Emergency departments reserve CT for complex cases

The vast majority of CT exams of the abdomen and pelvis in U.S. emergency departments are ordered for clinically complex cases, suggesting that fears of CT overuse in simple clinical cases are largely unsupported, according to a study in the June Journal of the American College of Radiology.

The analysis of Medicare data for 2007 examined emergency department (ED) evaluation and management codes occurring at the time of care to determine clinical severity. The researchers found that more than 90% of all ED encounters with CT scans of the abdomen and/or pelvis (CTAP) were performed in complex cases. Among other things, the results show that growth in CT utilization in emergency departments in recent years is probably not caused by ordering scans for less serious cases, according to the authors.

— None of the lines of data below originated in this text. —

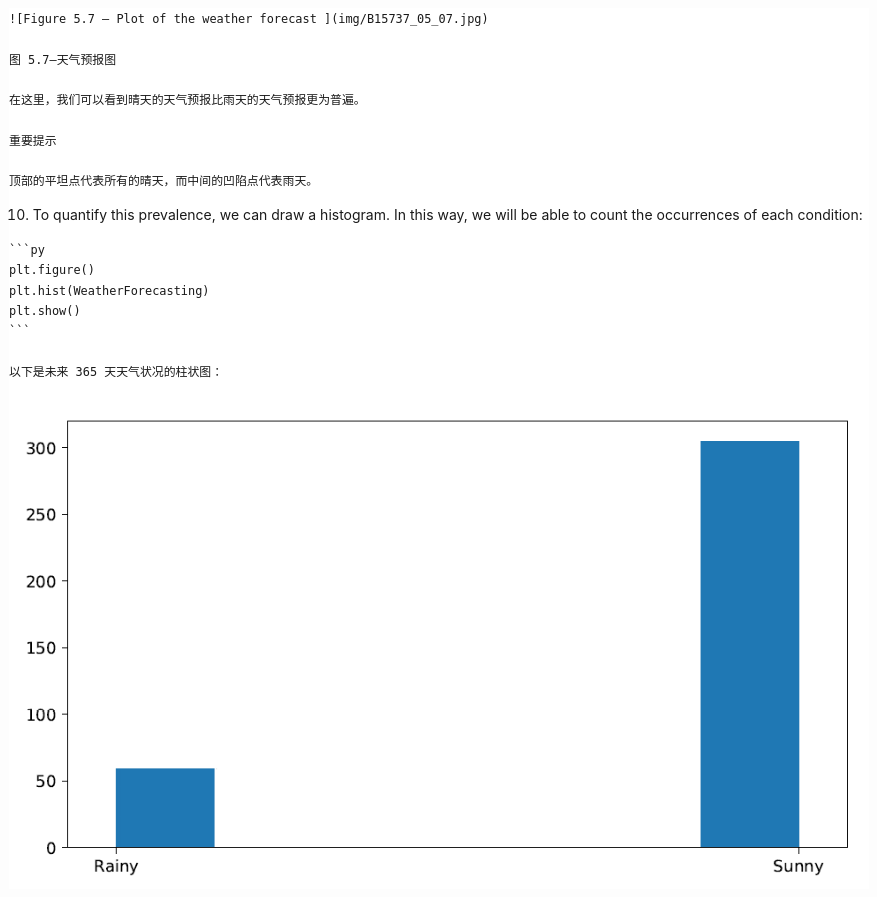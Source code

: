     ![Figure 5.7 – Plot of the weather forecast ](img/B15737_05_07.jpg)

    图 5.7–天气预报图

    在这里，我们可以看到晴天的天气预报比雨天的天气预报更为普遍。

    重要提示

    顶部的平坦点代表所有的晴天，而中间的凹陷点代表雨天。

10.  To quantify this prevalence, we can draw a histogram. In this way, we will be able to count the occurrences of each condition:

    ```py
    plt.figure()
    plt.hist(WeatherForecasting)
    plt.show()
    ```

    以下是未来 365 天天气状况的柱状图：

![Figure 5.8 – Histogram of the weather forecast  ](img/B15737_05_08.jpg)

"The overwhelmingly greater likelihood of the use of CTAP in higher complexity settings argues against widespread indiscriminate overuse of CT in lower complexity ED settings as a significant driver of increasing utilization," wrote Dr. Richard Duszak, from the University of Tennessee Health Science Center, along with colleagues from other U.S. centers and the American College of Radiology (JACR, June 2012, Vol. 9:6, pp. 409-413).

"In the ED and other acute settings, advanced imaging in general and CTAP in particular have been demonstrated to shorten ED wait times, facilitate triage of both trauma and nontrauma patients, decrease the frequency of unnecessary exploratory surgery, and shorten overall hospital lengths of stay," the group wrote. "Not surprisingly, then, the utilization of CTAP has increased considerably in recent years, in both the ED and a variety of other settings."

The increase in imaging volume has led some to question the decision-making process for ordering CT -- specifically, whether the scans were justified. The study was undertaken to assess the association of patient complexity with regard to CT's utility in the emergency department for abdominal and pelvic scans.

The researchers identified all 2007 Medicare beneficiaries for ED visits and analyzed a random 5% of claims. As a surrogate for evaluating the complexity of cases, the five CPT codes for ED patient evaluation and management (E&M) were used for the initial patient visit, and patients who underwent CTAP on the same day were used in the analysis.

From a total of 1,081,000 patient encounters, 306,401 (28.3%) were of lower complexity and 774,599 (71.7%) were of higher complexity. Among the encounters in which CTAP was performed, however, the numbers favored scans in the more complex cases. Among the 65,273 encounters in which CTAP was performed, 61,204 (93.8%) were higher complexity cases.

CT abdominal/pelvic exams by complexity
Patient encounter complexity ED E&M encounters ED ecounters with CTAP Percentage with CTAP
Lower 306,401 (28.3%) 4,069 (6.2%) 1.3%
Higher 774,599 (71.7%) 61,204 (93.8%) 7.9%
All 1,081,000 65,273 Odds ratio, 5.95 (95% confidence interval: 5.76-6.14)

Although lower-complexity ED encounters overall were less frequent than higher-complexity encounters (28.3% versus 71.7%), the difference in use of CTAP in lower- versus higher-complexity encounters was highly statistically significant (p < 0.001).

When the lower-complexity patients were scanned, abdominal or pelvic CT alone was performed in 11.6% of cases, compared with 7.7% for the higher-complexity cases. The scans were performed together in 88.4% of the low-complexity cases and 92.3% of the high-complexity cases, a statistic that reached statistical significance (p < 0.001).

Finally, there were considerable differences in both the time and intensity of physician E&M services between the lower- and higher-complexity groups. Typical physician work times were from 13 minutes to 30 minutes less for the lower-complexity code group. In addition, the intensity of work time for each CPT code in the lower-complexity cases was less than those for the higher-complexity code group.

"Although 28.3% of ED patient encounters were categorized as low complexity on the basis of our E&M coding criteria, only 6.2% of the ED CTAP was performed in this patient group," the authors wrote.

"The overwhelmingly greater likelihood of the use of CTAP in higher-complexity settings argues against widespread indiscriminate overuse of CT in lower-complexity ED settings as a significant driver of CT utilization," they wrote. "Despite pressures on ED physicians from the threat of medical liability and the challenges of the Emergency Medical Treatment and Active Labor Act ... our results suggest that CTAP is not routinely used in the evaluation of their lesser complex patients."